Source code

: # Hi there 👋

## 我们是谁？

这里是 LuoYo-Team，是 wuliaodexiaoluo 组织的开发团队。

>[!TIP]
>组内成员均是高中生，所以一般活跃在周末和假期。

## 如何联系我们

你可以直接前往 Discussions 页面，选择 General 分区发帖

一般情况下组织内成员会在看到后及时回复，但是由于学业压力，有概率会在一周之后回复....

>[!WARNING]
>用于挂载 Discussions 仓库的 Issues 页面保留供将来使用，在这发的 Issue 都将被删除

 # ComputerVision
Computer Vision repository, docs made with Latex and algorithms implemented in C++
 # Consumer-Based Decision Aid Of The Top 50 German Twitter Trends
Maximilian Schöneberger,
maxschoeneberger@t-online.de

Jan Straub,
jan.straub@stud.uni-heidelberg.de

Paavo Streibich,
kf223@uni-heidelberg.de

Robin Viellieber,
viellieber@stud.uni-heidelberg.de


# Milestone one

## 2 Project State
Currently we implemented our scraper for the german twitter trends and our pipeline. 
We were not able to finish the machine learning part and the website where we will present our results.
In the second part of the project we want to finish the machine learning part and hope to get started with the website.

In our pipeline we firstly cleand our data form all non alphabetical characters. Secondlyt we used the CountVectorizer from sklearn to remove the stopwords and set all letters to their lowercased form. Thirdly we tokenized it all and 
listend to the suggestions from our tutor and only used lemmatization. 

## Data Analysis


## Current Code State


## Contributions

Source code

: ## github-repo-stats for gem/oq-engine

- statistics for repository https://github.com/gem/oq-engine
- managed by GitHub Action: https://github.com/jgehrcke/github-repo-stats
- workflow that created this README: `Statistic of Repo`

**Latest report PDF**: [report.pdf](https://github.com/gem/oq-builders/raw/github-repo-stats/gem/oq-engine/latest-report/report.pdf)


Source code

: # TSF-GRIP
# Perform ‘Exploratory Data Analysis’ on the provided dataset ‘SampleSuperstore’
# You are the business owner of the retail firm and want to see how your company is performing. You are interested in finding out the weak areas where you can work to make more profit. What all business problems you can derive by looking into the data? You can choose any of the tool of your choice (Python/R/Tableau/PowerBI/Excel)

•••••

Task description
All of the data above is to be transcribed without alteration.

Task answer
Source code

: # Hi there 👋

## 我们是谁？

这里是 LuoYo-Team，是 wuliaodexiaoluo 组织的开发团队。

>[!TIP]
>组内成员均是高中生，所以一般活跃在周末和假期。

## 如何联系我们

你可以直接前往 Discussions 页面，选择 General 分区发帖

一般情况下组织内成员会在看到后及时回复，但是由于学业压力，有概率会在一周之后回复....

>[!WARNING]
>用于挂载 Discussions 仓库的 Issues 页面保留供将来使用，在这发的 Issue 都将被删除

 # ComputerVision
Computer Vision repository, docs made with Latex and algorithms implemented in C++
 # Consumer-Based Decision Aid Of The Top 50 German Twitter Trends
Maximilian Schöneberger,
maxschoeneberger@t-online.de

Jan Straub,
jan.straub@stud.uni-heidelberg.de

Paavo Streibich,
kf223@uni-heidelberg.de

Robin Viellieber,
viellieber@stud.uni-heidelberg.de


# Milestone one

## 2 Project State
Currently we implemented our scraper for the german twitter trends and our pipeline. 
We were not able to finish the machine learning part and the website where we will present our results.
In the second part of the project we want to finish the machine learning part and hope to get started with the website.

In our pipeline we firstly cleand our data form all non alphabetical characters. Secondlyt we used the CountVectorizer from sklearn to remove the stopwords and set all letters to their lowercased form. Thirdly we tokenized it all and 
listend to the suggestions from our tutor and only used lemmatization. 

## Data Analysis


## Current Code State


## Contributions

Source code

: ## github-repo-stats for gem/oq-engine

- statistics for repository https://github.com/gem/oq-engine
- managed by GitHub Action: https://github.com/jgehrcke/github-repo-stats
- workflow that created this README: `Statistic of Repo`

**Latest report PDF**: [report.pdf](https://github.com/gem/oq-builders/raw/github-repo-stats/gem/oq-engine/latest-report/report.pdf)


Source code

: # TSF-GRIP
# Perform ‘Exploratory Data Analysis’ on the provided dataset ‘SampleSuperstore’
# You are the business owner of the retail firm and want to see how your company is performing. You are interested in finding out the weak areas where you can work to make more profit. What all business problems you can derive by looking into the data? You can choose any of the tool of your choice (Python/R/Tableau/PowerBI/Excel)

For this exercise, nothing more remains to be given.